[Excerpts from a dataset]
* * *

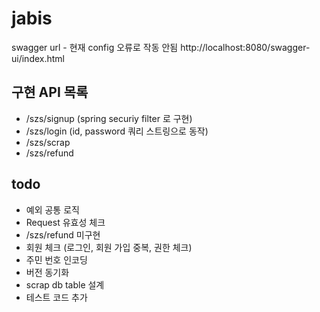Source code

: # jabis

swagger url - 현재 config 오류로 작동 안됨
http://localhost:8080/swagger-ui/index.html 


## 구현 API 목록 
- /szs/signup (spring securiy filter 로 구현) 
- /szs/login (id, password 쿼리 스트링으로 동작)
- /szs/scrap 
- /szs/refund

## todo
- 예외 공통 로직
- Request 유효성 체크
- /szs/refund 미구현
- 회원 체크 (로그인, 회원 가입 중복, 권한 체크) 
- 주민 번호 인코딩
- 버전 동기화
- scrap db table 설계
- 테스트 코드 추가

* * *

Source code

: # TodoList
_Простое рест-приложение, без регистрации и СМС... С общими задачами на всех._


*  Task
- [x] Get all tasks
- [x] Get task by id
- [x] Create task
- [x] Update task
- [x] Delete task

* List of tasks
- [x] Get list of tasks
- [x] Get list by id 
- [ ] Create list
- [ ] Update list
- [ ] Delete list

* * *

** WHAT IS BEING ASKED **
Write down, word for word, the lines above from the one containing "задачами на всех._" through the one containing "- [ ] Delete list", both ends included.

** ANSWER SPACE **
_Простое рест-приложение, без регистрации и СМС... С общими задачами на всех._


*  Task
- [x] Get all tasks
- [x] Get task by id
- [x] Create task
- [x] Update task
- [x] Delete task

* List of tasks
- [x] Get list of tasks
- [x] Get list by id 
- [ ] Create list
- [ ] Update list
- [ ] Delete list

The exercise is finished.